SMART TIP: How to Measure Primer Seating Depth with a Set of Calipers
A zeroed, precision set of standard calipers will also measure primer seating depth. (You don’t really need a custom tool.) Merely close the jaws and place the calipers’ narrow end squarely across the center of the case head/primer pocket. Keeping the narrow end in full contact with the case head, gently open the jaws, and the center bar will extend until it reaches the primer face. Voilà! Primer depth is read on the dial. Taking a few measurements to ensure accuracy and repeatability is recommended until one is familiar with this technique.
Brass and Primer Defects Can Cause Seating-Depth Variances
Factors affecting variance of primer seating depth include brass maker and lot number — all primer pockets are not created equal! Another factor is the primer manufacturer and individual primer lot. We’ve encountered occasional primer lots by top-quality makers that included some primers with slight defects affecting seating. While finely accurate, these primers were out-of-round or had small slivers of cup material protruding which affected primer feeding or seating depth.
Has one’s brass been fired previously? If so, how many times and the pressures involved also affect future primer seating. Obviously, this is another factor in favor of segregating one’s high-accuracy brass by maker, lot number, and number of times fired, if possible.
Measuring Primer Seating Depth with Purpose-Built Gauge
The next question, “How do we measure primer depth?” happily can be answered using tools already owned by most handloaders. [See tip above on how to measure depth with calipers.] At the USAMU, we have the luxury of purpose-built gauges made by the talented machinists of the Custom Firearms Shop. One places the primed case into the gauge, and the dial indicator reads the depth quickly and easily. The indicator is calibrated using a squarely-machined plug that simulates a case head with a perfectly flush-seated primer, easily giving meaningful “minus” or “plus” readings. The gauge is usable with a variety of case head sizes.

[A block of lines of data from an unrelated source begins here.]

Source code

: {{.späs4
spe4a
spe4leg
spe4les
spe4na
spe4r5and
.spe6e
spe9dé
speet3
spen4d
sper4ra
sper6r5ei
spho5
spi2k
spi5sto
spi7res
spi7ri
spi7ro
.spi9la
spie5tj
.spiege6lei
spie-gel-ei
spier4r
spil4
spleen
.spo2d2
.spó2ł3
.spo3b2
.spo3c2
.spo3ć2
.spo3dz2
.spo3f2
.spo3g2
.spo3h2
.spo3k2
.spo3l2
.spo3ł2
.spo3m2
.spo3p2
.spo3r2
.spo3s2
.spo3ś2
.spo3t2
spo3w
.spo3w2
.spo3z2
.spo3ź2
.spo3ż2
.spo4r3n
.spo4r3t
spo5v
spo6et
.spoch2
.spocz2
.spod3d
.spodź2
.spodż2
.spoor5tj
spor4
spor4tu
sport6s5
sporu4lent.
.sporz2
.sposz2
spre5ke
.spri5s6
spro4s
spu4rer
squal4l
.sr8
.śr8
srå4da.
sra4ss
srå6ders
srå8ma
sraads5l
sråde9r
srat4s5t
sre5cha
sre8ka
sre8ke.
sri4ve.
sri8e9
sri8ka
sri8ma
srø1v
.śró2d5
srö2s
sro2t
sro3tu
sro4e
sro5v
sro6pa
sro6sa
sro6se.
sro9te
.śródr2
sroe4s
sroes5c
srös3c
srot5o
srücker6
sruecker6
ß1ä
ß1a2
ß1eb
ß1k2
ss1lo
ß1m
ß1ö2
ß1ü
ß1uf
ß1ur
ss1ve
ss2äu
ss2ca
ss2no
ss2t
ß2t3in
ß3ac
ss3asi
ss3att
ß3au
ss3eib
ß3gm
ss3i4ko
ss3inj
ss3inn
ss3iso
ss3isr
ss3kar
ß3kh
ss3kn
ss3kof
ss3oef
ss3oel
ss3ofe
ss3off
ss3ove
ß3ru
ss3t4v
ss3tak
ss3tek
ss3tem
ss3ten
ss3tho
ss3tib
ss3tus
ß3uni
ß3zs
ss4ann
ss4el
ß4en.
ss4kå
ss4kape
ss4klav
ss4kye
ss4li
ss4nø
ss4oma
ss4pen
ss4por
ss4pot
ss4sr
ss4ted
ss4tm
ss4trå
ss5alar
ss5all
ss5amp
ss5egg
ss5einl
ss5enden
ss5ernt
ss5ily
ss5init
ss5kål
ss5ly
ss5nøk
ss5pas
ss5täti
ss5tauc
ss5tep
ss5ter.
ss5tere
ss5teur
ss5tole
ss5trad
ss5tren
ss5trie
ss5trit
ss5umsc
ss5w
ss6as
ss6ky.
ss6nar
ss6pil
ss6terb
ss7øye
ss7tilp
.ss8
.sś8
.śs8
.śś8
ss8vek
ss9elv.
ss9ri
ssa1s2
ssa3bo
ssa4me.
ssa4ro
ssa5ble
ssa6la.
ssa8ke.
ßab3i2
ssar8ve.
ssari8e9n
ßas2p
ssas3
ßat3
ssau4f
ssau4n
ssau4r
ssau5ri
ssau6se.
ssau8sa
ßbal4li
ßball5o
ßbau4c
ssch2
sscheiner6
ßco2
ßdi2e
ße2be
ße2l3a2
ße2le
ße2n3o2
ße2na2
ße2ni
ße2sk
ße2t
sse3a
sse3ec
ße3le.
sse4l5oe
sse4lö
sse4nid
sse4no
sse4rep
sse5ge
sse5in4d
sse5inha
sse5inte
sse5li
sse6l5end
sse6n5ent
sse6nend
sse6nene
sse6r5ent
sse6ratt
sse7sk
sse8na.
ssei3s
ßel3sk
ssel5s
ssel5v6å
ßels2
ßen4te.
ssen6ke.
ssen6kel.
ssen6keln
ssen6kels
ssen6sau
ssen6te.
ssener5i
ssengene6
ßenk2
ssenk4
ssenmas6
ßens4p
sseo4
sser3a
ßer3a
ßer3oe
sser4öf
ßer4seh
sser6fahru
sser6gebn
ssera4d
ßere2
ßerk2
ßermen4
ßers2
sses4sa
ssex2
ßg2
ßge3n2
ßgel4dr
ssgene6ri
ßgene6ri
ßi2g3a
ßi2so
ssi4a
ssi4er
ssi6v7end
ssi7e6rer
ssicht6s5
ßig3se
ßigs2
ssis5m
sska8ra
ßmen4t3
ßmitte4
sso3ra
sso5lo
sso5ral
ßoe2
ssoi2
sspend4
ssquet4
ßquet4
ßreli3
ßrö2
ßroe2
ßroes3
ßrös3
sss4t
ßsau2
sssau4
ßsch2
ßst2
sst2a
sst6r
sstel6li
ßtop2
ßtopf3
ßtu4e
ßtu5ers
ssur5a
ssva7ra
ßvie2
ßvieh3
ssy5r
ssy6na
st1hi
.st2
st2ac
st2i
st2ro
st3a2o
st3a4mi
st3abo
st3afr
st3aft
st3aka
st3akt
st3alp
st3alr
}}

Primer Seating with Progressive Presses
Methods of primer seating include hand-seating using either hand held or bench-mounted tools, vs. progressive-press seating. Progressive presses may either seat by “feel,” subjective to each operator, or by using a mechanical “stop” that positively locates primers nearly identically every time. Testing here has shown that we get more uniform seating with the latter type progressive press, than we do with a high-quality bench-mounted tool lacking a positive stop.
Primer stop depth adjustments on our main progressive presses involve turning a punch screw in and out. While the screw is not calibrated, fine “tick” marks added to the top of the press help users gauge/repeat settings by “eye” efficiently with practice. Then, once a sample of primed cases is run to confirm the range and accuracy of depths, the identifying lot number and maker is noted on the press for reference. When it’s necessary to switch brass/primer lots, changes are easy to make and settings are easily repeated when it’s time to switch back.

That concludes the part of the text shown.